↓↓↓
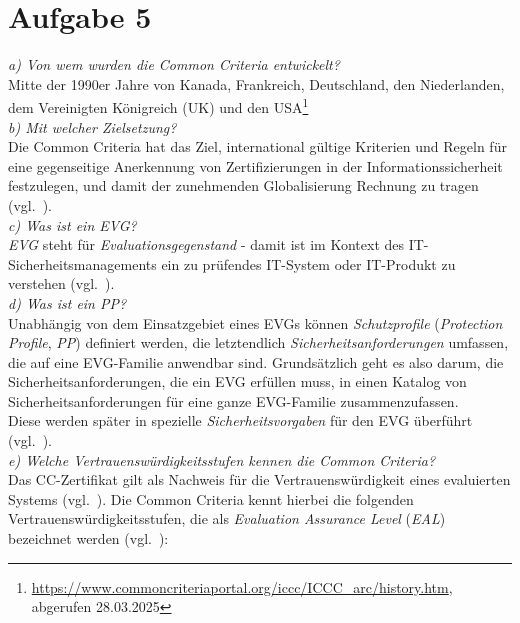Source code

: \chapter{Aufgabe 5}

\textit{a) Von wem wurden die Common Criteria entwickelt?}\\

Mitte der 1990er Jahre von Kanada, Frankreich, Deutschland, den Niederlanden, dem Vereinigten Königreich (UK) und den USA\footnote{
\url{https://www.commoncriteriaportal.org/iccc/ICCC_arc/history.htm}, abgerufen 28.03.2025
}\\

\noindent
\textit{b) Mit welcher Zielsetzung?}\\

Die Common Criteria hat das Ziel, international gültige Kriterien und Regeln für eine gegenseitige Anerkennung von Zertifizierungen in der Informationssicherheit  festzulegen, und damit der zunehmenden Globalisierung Rechnung zu tragen (vgl.~\cite[85]{ITS2}).\\

\noindent
\textit{c) Was ist ein EVG?}\\

\textit{EVG} steht für \textit{Evaluationsgegenstand} - damit ist im Kontext des IT-Sicherheitsmanagements ein zu prüfendes IT-System oder IT-Produkt zu verstehen (vgl.~\cite[86]{ITS2}).\\


\noindent
\textit{d) Was ist ein PP?}\\

Unabhängig von dem Einsatzgebiet eines EVGs können \textit{Schutzprofile} (\textit{Protection Profile}, \textit{PP}) definiert werden, die letztendlich \textit{Sicherheitsanforderungen} umfassen, die auf eine EVG-Familie anwendbar sind.
Grundsätzlich geht es also darum, die Sicherheitsanforderungen, die ein EVG erfüllen muss, in einen Katalog von Sicherheitsanforderungen für eine ganze EVG-Familie zusammenzufassen.\\
Diese werden später in spezielle \textit{Sicherheitsvorgaben} für den EVG überführt (vgl.~\cite[219 f.]{Eck18}).\\

\noindent
\textit{e) Welche Vertrauenswürdigkeitsstufen kennen die Common Criteria?}\\

Das CC-Zertifikat gilt als Nachweis für die Vertrauenswürdigkeit eines evaluierten Systems (vgl.~\cite[219]{Eck18}).
Die Common Criteria kennt hierbei die folgenden Vertrauenswürdigkeitsstufen, die als \textit{Evaluation Assurance Level} (\textit{EAL}) bezeichnet werden (vgl.~\cite[94 f.]{ITS2}):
↑↑↑
ABOUT THIS EXERCISE
In your reply, every line of the material should appear exactly as written, and no picture should.

PROBLEM SOLUTION
Source code

: \chapter{Aufgabe 5}

\textit{a) Von wem wurden die Common Criteria entwickelt?}\\

Mitte der 1990er Jahre von Kanada, Frankreich, Deutschland, den Niederlanden, dem Vereinigten Königreich (UK) und den USA\footnote{
\url{https://www.commoncriteriaportal.org/iccc/ICCC_arc/history.htm}, abgerufen 28.03.2025
}\\

\noindent
\textit{b) Mit welcher Zielsetzung?}\\

Die Common Criteria hat das Ziel, international gültige Kriterien und Regeln für eine gegenseitige Anerkennung von Zertifizierungen in der Informationssicherheit  festzulegen, und damit der zunehmenden Globalisierung Rechnung zu tragen (vgl.~\cite[85]{ITS2}).\\

\noindent
\textit{c) Was ist ein EVG?}\\

\textit{EVG} steht für \textit{Evaluationsgegenstand} - damit ist im Kontext des IT-Sicherheitsmanagements ein zu prüfendes IT-System oder IT-Produkt zu verstehen (vgl.~\cite[86]{ITS2}).\\


\noindent
\textit{d) Was ist ein PP?}\\

Unabhängig von dem Einsatzgebiet eines EVGs können \textit{Schutzprofile} (\textit{Protection Profile}, \textit{PP}) definiert werden, die letztendlich \textit{Sicherheitsanforderungen} umfassen, die auf eine EVG-Familie anwendbar sind.
Grundsätzlich geht es also darum, die Sicherheitsanforderungen, die ein EVG erfüllen muss, in einen Katalog von Sicherheitsanforderungen für eine ganze EVG-Familie zusammenzufassen.\\
Diese werden später in spezielle \textit{Sicherheitsvorgaben} für den EVG überführt (vgl.~\cite[219 f.]{Eck18}).\\

\noindent
\textit{e) Welche Vertrauenswürdigkeitsstufen kennen die Common Criteria?}\\

Das CC-Zertifikat gilt als Nachweis für die Vertrauenswürdigkeit eines evaluierten Systems (vgl.~\cite[219]{Eck18}).
Die Common Criteria kennt hierbei die folgenden Vertrauenswürdigkeitsstufen, die als \textit{Evaluation Assurance Level} (\textit{EAL}) bezeichnet werden (vgl.~\cite[94 f.]{ITS2}):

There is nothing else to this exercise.